笑っていてほしいから

@mazurapu

笑っていてほしいから

「……そろそろかな」

 パソコンの画面に映し出された“枠”が動き出す。

『……えっと、あれをこーして……それをあーして……』

 まだ待機画面なのに、慌ただしい声が聞こえてくる。

『ごめんみんな、ちょーっと待ってねぇ……。あっ、今のうちに発声練習しておくから! プルルルル〜』

「ふふっ」

 思わず顔が綻ぶ。

 みやびちゃんらしいな。



 みやびちゃんは、物語や創作が大好きな配信者だ。

 みやびちゃんとは、みやびちゃんがデビューした直後に知り合った。配信題材や配信内容が近かったこともあり、そのままどんどん仲良くなって、あれよあれよと言うまに今では2人でルームシェアをするほどの仲になった。

 私の方が少し活動開始時期が早かったこともあり、私のことを“お姉ちゃん”と呼んで慕ってくれている。


 ちなみに、ルームシェアをしていることは、リスナーのみんなには秘密にしている。

 そんなわけで、定期的にするオフコラボのときに、『てぇてぇ……!』とコメントされたりするけど「ごめん。
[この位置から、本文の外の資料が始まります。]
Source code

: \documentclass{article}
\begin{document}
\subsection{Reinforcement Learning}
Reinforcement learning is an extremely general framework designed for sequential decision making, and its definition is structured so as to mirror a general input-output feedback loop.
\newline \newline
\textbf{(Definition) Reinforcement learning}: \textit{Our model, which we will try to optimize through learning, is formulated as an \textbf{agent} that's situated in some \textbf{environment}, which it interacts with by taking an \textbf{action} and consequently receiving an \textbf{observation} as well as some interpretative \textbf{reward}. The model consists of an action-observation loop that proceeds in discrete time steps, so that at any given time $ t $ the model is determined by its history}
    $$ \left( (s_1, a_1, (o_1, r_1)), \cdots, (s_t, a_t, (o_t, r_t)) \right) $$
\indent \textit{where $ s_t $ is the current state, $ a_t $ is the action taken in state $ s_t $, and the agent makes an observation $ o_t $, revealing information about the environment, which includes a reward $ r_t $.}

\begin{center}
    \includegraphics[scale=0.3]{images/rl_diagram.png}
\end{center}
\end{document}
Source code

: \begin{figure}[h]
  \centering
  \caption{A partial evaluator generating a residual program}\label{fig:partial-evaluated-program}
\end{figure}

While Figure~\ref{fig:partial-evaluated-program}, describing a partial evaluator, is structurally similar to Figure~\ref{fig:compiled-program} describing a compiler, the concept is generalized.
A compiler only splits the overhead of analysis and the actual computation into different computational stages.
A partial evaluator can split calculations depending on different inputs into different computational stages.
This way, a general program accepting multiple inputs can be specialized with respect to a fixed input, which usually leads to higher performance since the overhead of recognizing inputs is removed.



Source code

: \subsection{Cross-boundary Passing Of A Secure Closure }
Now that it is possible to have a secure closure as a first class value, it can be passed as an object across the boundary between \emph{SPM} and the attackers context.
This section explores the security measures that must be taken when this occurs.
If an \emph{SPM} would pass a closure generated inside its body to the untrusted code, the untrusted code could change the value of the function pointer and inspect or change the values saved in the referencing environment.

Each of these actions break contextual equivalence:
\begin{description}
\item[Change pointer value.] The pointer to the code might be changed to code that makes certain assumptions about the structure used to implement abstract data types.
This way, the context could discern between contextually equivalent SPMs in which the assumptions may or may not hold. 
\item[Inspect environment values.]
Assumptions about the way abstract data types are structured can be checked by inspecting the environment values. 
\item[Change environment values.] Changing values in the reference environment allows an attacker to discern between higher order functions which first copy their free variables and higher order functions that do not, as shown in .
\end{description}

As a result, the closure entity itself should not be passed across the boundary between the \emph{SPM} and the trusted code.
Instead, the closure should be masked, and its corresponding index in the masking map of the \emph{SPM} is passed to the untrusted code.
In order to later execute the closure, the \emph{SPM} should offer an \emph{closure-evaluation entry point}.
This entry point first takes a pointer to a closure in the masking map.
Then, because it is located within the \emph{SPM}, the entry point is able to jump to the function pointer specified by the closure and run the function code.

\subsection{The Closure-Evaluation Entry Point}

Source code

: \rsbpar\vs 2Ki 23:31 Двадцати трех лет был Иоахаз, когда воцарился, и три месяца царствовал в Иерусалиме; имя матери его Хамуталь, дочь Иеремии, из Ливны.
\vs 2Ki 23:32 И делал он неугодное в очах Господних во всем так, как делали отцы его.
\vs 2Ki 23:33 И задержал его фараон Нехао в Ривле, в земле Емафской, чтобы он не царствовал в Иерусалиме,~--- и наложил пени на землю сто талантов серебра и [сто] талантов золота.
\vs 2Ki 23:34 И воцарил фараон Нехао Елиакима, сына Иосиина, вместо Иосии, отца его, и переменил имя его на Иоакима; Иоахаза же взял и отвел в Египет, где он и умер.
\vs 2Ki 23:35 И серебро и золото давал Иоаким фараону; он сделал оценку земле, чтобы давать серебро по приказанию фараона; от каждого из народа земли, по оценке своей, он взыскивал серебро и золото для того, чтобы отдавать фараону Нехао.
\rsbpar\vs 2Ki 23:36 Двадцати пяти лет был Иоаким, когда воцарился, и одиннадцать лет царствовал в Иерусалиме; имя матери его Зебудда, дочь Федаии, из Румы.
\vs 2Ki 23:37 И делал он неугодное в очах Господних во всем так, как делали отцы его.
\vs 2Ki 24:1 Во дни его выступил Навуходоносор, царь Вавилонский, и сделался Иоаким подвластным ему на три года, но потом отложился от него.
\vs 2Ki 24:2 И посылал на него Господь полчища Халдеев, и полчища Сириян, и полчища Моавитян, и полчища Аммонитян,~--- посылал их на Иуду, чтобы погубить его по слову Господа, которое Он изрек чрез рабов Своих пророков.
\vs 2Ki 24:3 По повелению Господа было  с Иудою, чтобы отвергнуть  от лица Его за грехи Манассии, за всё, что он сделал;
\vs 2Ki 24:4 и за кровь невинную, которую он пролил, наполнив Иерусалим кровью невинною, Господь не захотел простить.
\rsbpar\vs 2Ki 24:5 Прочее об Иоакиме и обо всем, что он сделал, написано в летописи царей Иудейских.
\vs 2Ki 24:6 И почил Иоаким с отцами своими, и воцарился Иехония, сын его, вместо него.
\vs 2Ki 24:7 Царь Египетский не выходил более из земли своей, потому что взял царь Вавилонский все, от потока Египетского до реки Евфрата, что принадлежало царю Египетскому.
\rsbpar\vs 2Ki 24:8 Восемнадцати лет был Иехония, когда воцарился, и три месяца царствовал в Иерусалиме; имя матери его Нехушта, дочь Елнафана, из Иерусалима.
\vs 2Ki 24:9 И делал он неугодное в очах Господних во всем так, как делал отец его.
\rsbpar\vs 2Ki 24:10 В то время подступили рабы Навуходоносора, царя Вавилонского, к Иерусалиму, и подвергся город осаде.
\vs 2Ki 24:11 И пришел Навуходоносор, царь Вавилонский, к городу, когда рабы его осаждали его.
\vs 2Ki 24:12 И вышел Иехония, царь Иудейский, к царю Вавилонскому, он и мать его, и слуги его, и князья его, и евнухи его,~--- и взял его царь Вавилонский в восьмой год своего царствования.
そんな次元じゃないんだよね……(ドヤ)」と、心の中でマウントをとったりもしている。


 そして今日は、そんなみやびちゃんの活動2周年記念配信の日だ。


『……よし! みんなお待たせ! それじゃあ始めていくね!』

 ようやく本題に入るみたい。

 記念配信でも慌ただしいのが、むしろみやびちゃんの愛嬌を感じさせて、私は結構好きだけど。


 彼女は『ミヤビブリオ』という企画を開催している。

 簡単に言うと、みやびちゃんが事前にキーワードを選出して、リスナーのみんながそのキーワードを使った小説を作って投稿、そして投稿された小説をみやびちゃんが読み、配信で感想を話すというものだ。
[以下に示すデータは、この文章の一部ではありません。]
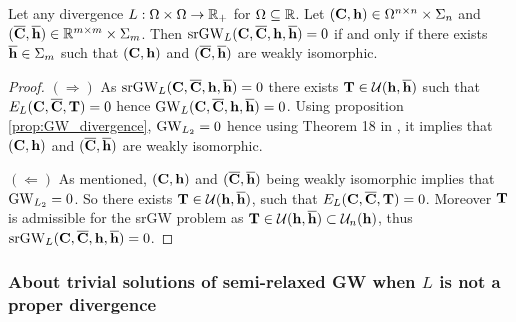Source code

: \begin{lemma}\label{lemma:srgw_divergence}
	Let any divergence $L: \Omega \times \Omega \rightarrow \mathbb{R}_+$ for $\Omega \subseteq \mathbb{R}$. Let $({\mathbf{C}}, {\mathbf{h}}) \in \Omega^{n \times n} \times \Sigma_n$  and $(\overline{{\mathbf{C}}}, \overline{{\mathbf{h}}}) \in \mathbb{R}^{m \times m} \times \Sigma_m$. Then $\operatorname{srGW}_L({\mathbf{C}}, \overline{{\mathbf{C}}}, {\mathbf{h}}, \overline{{\mathbf{h}}}) = 0$ if and only if there exists $\overline{{\mathbf{h}}} \in \Sigma_m$ such that $({\mathbf{C}}, {\mathbf{h}})$ and $(\overline{{\mathbf{C}}}, \overline{{\mathbf{h}}})$ are weakly isomorphic.
\end{lemma}
\begin{proof}
	$(\Rightarrow)$ As $\operatorname{srGW}_L({\mathbf{C}}, \overline{{\mathbf{C}}}, {\mathbf{h}}, \overline{{\mathbf{h}}}) = 0$ there exists ${\mathbf{T}} \in \mathcal{U}({\mathbf{h}}, \overline{{\mathbf{h}}})$ such that $E_L({\mathbf{C}}, \overline{{\mathbf{C}}}, {\mathbf{T}}) = 0$ hence $\operatorname{GW}_L({\mathbf{C}}, \overline{{\mathbf{C}}}, {\mathbf{h}}, \overline{{\mathbf{h}}}) = 0$. Using proposition \ref{prop:GW_divergence}, $\operatorname{GW}_{L_2}=0$ hence using Theorem 18 in \citep{chowdhury2019gromov}, it implies that $({\mathbf{C}}, {\mathbf{h}})$ and $(\overline{{\mathbf{C}}}, \overline{{\mathbf{h}}})$ are weakly isomorphic.
	
	$(\Leftarrow)$ As mentioned, $({\mathbf{C}}, {\mathbf{h}})$ and $(\overline{{\mathbf{C}}}, \overline{{\mathbf{h}}})$ being weakly isomorphic implies that $\operatorname{GW}_{L_2}=0$. So there exists ${\mathbf{T}} \in \mathcal{U}({\mathbf{h}}, \overline{{\mathbf{h}}})$, such that $E_L({\mathbf{C}}, \overline{{\mathbf{C}}}, {\mathbf{T}}) = 0$. Moreover ${\mathbf{T}}$ is admissible for the srGW problem as ${\mathbf{T}} \in \mathcal{U}({\mathbf{h}}, \overline{{\mathbf{h}}}) \subset \mathcal{U}_n({\mathbf{h}})$, thus $\operatorname{srGW}_L({\mathbf{C}}, \overline{{\mathbf{C}}}, {\mathbf{h}}, \overline{{\mathbf{h}}}) = 0$.
\end{proof}

\subsubsection{About trivial solutions of semi-relaxed GW when $L$ is not a proper divergence}

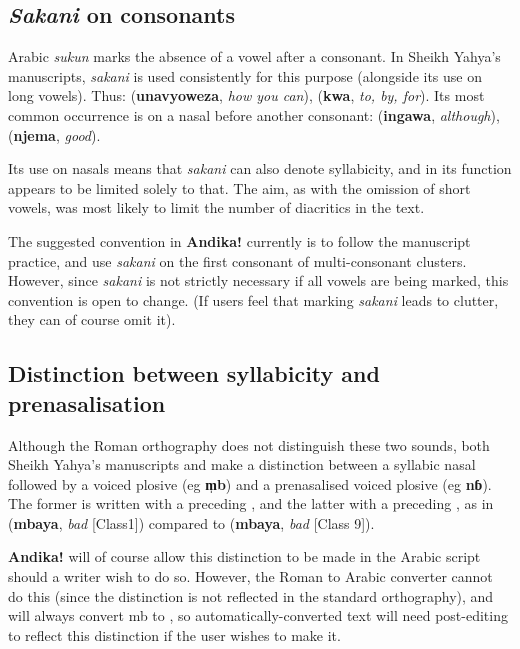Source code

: \subsection{\textit{Sakani} on consonants}

Arabic \textit{sukun} marks the absence of a vowel after a consonant. In Sheikh Yahya's manuscripts, \textit{sakani} is used consistently for this purpose (alongside its use on long vowels). Thus:  (\textbf{unavyoweza}, \textit{how you can}),  (\textbf{kwa}, \textit{to, by, for}). Its most common occurrence is on a nasal before another consonant:  (\textbf{ingawa}, \textit{although}),  (\textbf{njema}, \textit{good}).

Its use on nasals means that \textit{sakani} can also denote syllabicity, and in \citet{Omar1997} its function appears to be limited solely to that. The aim, as with the omission of short vowels, was most likely to limit the number of diacritics in the text.

The suggested convention in \textbf{Andika!} currently is to follow the manuscript practice, and use \textit{sakani} on the first consonant of multi-consonant clusters. However, since \textit{sakani} is not strictly necessary if all vowels are being marked, this convention is open to change.  (If users feel that marking \textit{sakani} leads to clutter, they can of course omit it).

\subsection{Distinction between syllabicity and prenasalisation}

Although the Roman orthography does not distinguish these two sounds, both Sheikh Yahya's manuscripts and \citet{Omar1997} make a distinction between a syllabic nasal followed by a voiced plosive (eg \textbf{m̩b}) and a prenasalised voiced plosive (eg \textbf{nɓ}). The former is written with a preceding , and the latter with a preceding , as in  (\textbf{mbaya}, \textit{bad} [Class1]) compared to  (\textbf{mbaya}, \textit{bad} [Class 9]).

\textbf{Andika!} will of course allow this distinction to be made in the Arabic script should a writer wish to do so. However, the Roman to Arabic converter cannot do this (since the distinction is not reflected in the standard orthography), and will always convert mb to , so automatically-converted text will need post-editing to reflect this distinction if the user wishes to make it.
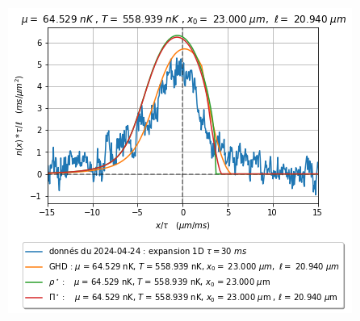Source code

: \documentclass[a3, 10pt,twoside]{article}          %
\theoremstyle{plain}
\theoremstyle{definition}
\theoremstyle{remark}
\theoremstyle{definition} %
\begin{document}
\begin{figure}[H]
\begin{subfigure}[b]{0.32\textwidth}
        \caption{}
        \label{fig:expansion_1_expansion}
    \end{subfigure}
    \hfill
    \begin{subfigure}[b]{0.32\textwidth}
        \centering
        \includegraphics[width=\textwidth]{Figures/simul_expansion_30_expansion_23}
        \caption{}
        \label{}
    \end{subfigure}
    
    \vspace{1em}
    

\end{figure}
\end{document}
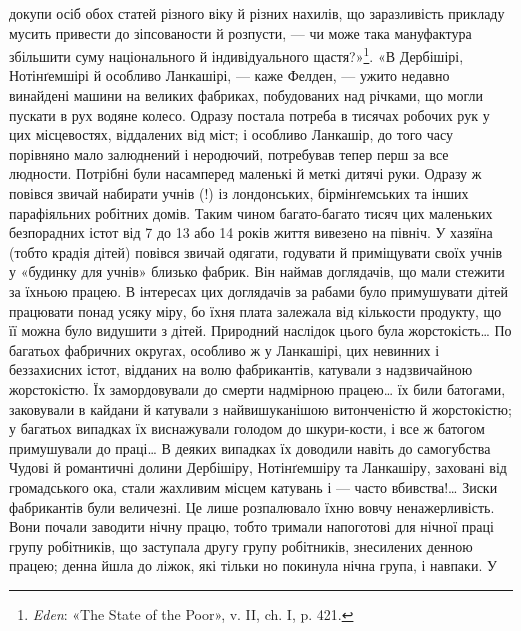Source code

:\parcont{}  %
докупи осіб обох статей різного віку й різних нахилів, що заразливість прикладу
мусить привести до зіпсованости й розпусти, — чи може така мануфактура збільшити
суму національного й індивідуального щастя?»\footnote{
\emph{Eden}: «The State of the Poor», v. II, ch. I, p. 421.
}. «В Дербішірі, Нотінґемшірі й особливо
Ланкашірі, — каже Фелден, — ужито недавно винайдені машини на великих фабриках,
побудованих над річками, що могли пускати в рух водяне колесо. Одразу постала
потреба в тисячах робочих рук у цих місцевостях, віддалених від міст; і особливо
Ланкашір, до того часу порівняно мало залюднений і неродючий, потребував тепер
перш за все людности. Потрібні були насамперед маленькі й меткі дитячі руки.
Одразу ж повівся звичай набирати учнів (!) із лондонських, бірмінґемських та
інших парафіяльних робітних домів. Таким чином багато-багато тисяч
цих маленьких безпорадних істот від 7 до 13 або 14 років життя вивезено на
північ. У хазяїна (тобто крадія дітей) повівся звичай одягати, годувати й
приміщувати своїх учнів у «будинку для учнів» близько фабрик. Він наймав
доглядачів, що мали стежити за їхньою працею. В інтересах цих доглядачів
за рабами було примушувати дітей працювати понад усяку міру, бо їхня плата
залежала від кількости продукту, що її можна було видушити
з дітей. Природний наслідок цього була жорстокість\dots{} По багатьох фабричних
округах, особливо ж у Ланкашірі, цих невинних і беззахисних істот, відданих на
волю фабрикантів, катували з надзвичайною жорстокістю. Їх замордовували до
смерти надмірною працею\dots{} їх били батогами, заковували в кайдани й
катували з найвишуканішою витонченістю й жорстокістю; у багатьох випадках їх
виснажували голодом до шкури-кости, і все ж батогом примушували до праці\dots{}
В деяких випадках їх доводили навіть до самогубства Чудові й романтичні
долини Дербішіру, Нотінґемшіру та Ланкашіру, заховані від
громадського ока, стали жахливим місцем катувань і — часто вбивства!\dots{}
Зиски фабрикантів були величезні. Це лише розпалювало їхню вовчу ненажерливість.
Вони почали заводити нічну працю, тобто тримали напоготові для нічної праці
групу робітників, що заступала другу групу робітників, знесилених денною працею;
денна йшла до ліжок, які тільки но покинула нічна група, і навпаки. У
 この企画には、毎回様々な人たちが参加している。趣味で小説を書いている人やアマチュアながらWebで連載している人、商業デビューしているプロ作家もいるし、この企画でしか小説を書かない人なんかもいる。まさに十人十色だ。

 ミヤビブリオの開催告知には、毎回多くの反応が寄せられていて、開催されるたびに盛り上がりが増しているようにさえ感じる。


 そして、みやびちゃんが投稿作品の感想を話し始めると、配信はどんどん賑わいを見せていった。


「みんな、楽しそう」


 企画に投稿された物語の数々。

 感想や賞賛を熱く語るコメント。

 そして、明るく元気で、それでいて心に沁み渡るような、みやびちゃんの笑い声。

 そこには1つの世界が広がっているようだった。


 1人の天才作家だけじゃ、この光景は作れない。

 言うなればまるで、物語が大好きな人たちが、みやびちゃんという指揮者のもとで作り上げた、オーケストラのようで。


 いや違う。


 オーケストラで使用される楽器は、他の楽器との重奏も想定されている。他の楽器との調和、すなわち他者との相互作用を意識しながら、奏者は練習を重ねる。

 対して小説は、基本的に作者1人によって構築され、かつそれだけで世界が完結している。他の世界との調和などは想定しておらず、ゆえにたとえ集まってもオーケストラで発揮されるような相乗効果はなく、本来なら集まる必要のないもの。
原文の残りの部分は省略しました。